Because in the instant case the owner’s excess clause is just as applicable as the driver’s excess clause, the two excess clauses directly conflict. In this — the current — situation, the majority rule is that the excess clauses “are to be disregarded (as mutually repugnant) and each of the coverages is treated as primary insurance (and the liability is prorated).” Robert E. Keeton & Alan I. Widiss, Insurance Law § 3.11(e)(2), at 263 (1988), and cases cited therein; accord 8A Appleman on Insurance, § 4909, at 399-408.

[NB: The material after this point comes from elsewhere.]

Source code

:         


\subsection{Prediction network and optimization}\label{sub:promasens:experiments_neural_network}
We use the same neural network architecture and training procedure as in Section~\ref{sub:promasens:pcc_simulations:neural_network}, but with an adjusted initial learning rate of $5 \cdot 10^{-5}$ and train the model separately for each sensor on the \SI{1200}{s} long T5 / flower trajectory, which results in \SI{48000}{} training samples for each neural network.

Indeed, the majority rule is the only one consistent with the Ryder holding. There, as here, both excess clauses were “fully operative” and so in direct conflict. Ryder, 259 Md at 364, 269 A.2d.826. The Ryder court noted that it had not found “any case presenting a genuine, clearcut conflict of excess clauses, in which the court did not require some kind of proration of the loss between the insurers involved.” Id. After reviewing various methods of proration, the Court of Appeals concluded that liability should be equally shared by the insurers. Id. at 365, 269 A.2d 826. See also Nolt, 329 Md. at 60, 617 A.2nd 578 (“[w]here both policies provide for excess coverage only, liability is shared equally by the insurers”);
In sum, it is the Ryder holding, not the “rule” discussed in the Ryder footnote, that is relevant here. Accordingly, the circuit court erred. The excess clauses in the Universal and Allstate policies are mutually repugnant and so must be disregarded; each policy is to be treated as providing primary insurance. Universal and Allstate are, thus, obligated to share equally the costs of providing a defense and indemnification to Mr. Lynn.